Bengaluru closing rates on February 28 were recorded as: 22K gold at Rs 15, 925 per gram, 24K gold at Rs 17, 375 per gram, and silver at Rs 3, 00, 700 per kilogram. Similar price alignment was noted across Delhi, Mumbai, Chennai, Kolkata, Hyderabad, Kerala, Pune and Ahmedabad, where silver was uniformly priced at ₹2, 85, 000 per kilogram. Earlier in February, silver reached ₹3, 50, 000 per kilogram on February 1, plunged to ₹2, 55, 000 on February 18, then recovered to ₹3, 00, 000 by February 23 — a net monthly drop of about 18. 57% from the February peak.
Hyderabad morning spike and wedding-season pressure
In Hyderabad, domestic markets saw another sharp move on Sunday morning: the price of 10 grams of gold increased by ₹4, 000 and silver per kilogram rose by ₹25, 000. As of 6 am in the Hyderabad bullion market, the 10-gram price of 22-carat gold stood at ₹1, 58, 660, while 24-carat gold was ₹1, 73, 090 per 10 grams; silver was trading at ₹3, 25, 100 per kilogram. Traders in Hyderabad noted prices may rise further by afternoon. With the wedding season underway, rising bullion prices are likely to strain household budgets, and analysts warn that prolonged price acceleration would make gold and silver increasingly unaffordable for middle-class families.
Geopolitical tensions driving safe-haven flows
Escalating tensions involving Iran, Israel and the United States have unsettled global financial markets and prompted a shift of funds from equities into gold and silver.

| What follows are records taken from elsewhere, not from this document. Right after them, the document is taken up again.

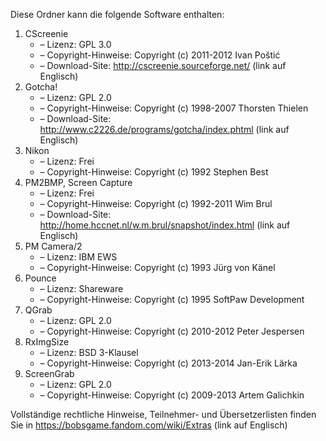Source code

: ﻿Diese Ordner kann die folgende Software enthalten:

1. CScreenie
   - – Lizenz: GPL 3.0
   - – Copyright-Hinweise: Copyright (c) 2011-2012 Ivan Poštić
   - – Download-Site: http://cscreenie.sourceforge.net/ (link auf Englisch)
2. Gotcha!
   - – Lizenz: GPL 2.0
   - – Copyright-Hinweise: Copyright (c) 1998-2007 Thorsten Thielen
   - – Download-Site: http://www.c2226.de/programs/gotcha/index.phtml (link auf Englisch)
3. Nikon
   - – Lizenz: Frei
   - – Copyright-Hinweise: Copyright (c) 1992 Stephen Best
4. PM2BMP, Screen Capture
   - – Lizenz: Frei
   - – Copyright-Hinweise: Copyright (c) 1992-2011 Wim Brul
   - – Download-Site: http://home.hccnet.nl/w.m.brul/snapshot/index.html (link auf Englisch)
5. PM Camera/2
   - – Lizenz: IBM EWS
   - – Copyright-Hinweise: Copyright (c) 1993 Jürg von Känel
6. Pounce
   - – Lizenz: Shareware
   - – Copyright-Hinweise: Copyright (c) 1995 SoftPaw Development
7. QGrab
   - – Lizenz: GPL 2.0
   - – Copyright-Hinweise: Copyright (c) 2010-2012 Peter Jespersen
8. RxImgSize
   - – Lizenz: BSD 3-Klausel
   - – Copyright-Hinweise: Copyright (c) 2013-2014 Jan-Erik Lärka
9. ScreenGrab
   - – Lizenz: GPL 2.0
   - – Copyright-Hinweise: Copyright (c) 2009-2013 Artem Galichkin

Vollständige rechtliche Hinweise, Teilnehmer- und Übersetzerlisten finden Sie in https://bobsgame.fandom.com/wiki/Extras (link auf Englisch)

International market updates showed gold prices nearing $5, 300 per ounce as investors sought safe havens. In India, the price of 10 grams of gold has crossed ₹1, 62, 000, with analysts warning that if the conflict intensifies, prices could soon approach ₹1. 70 lakh. Silver is also expected to follow the uptrend, with forecasts noting the possibility of silver crossing ₹3. 20 lakh per kilogram.
Market channels cautioned that if tensions push crude oil prices higher and the Indian rupee weakens, import costs would rise and domestic gold prices would climb further.
Structural drivers: central banks, correlations and the bigger picture
Gold’s role as a store of value and safe-haven asset remains central to its recent strength. Central banks are the largest official holders of gold and tend to buy the metal to diversify reserves and support perceived currency strength. Central banks added 1, 136 tonnes of gold, worth around $70 billion, to their reserves in 2022, the highest yearly purchase since records began, with emerging-economy central banks in China, India and Turkey among those increasing holdings rapidly.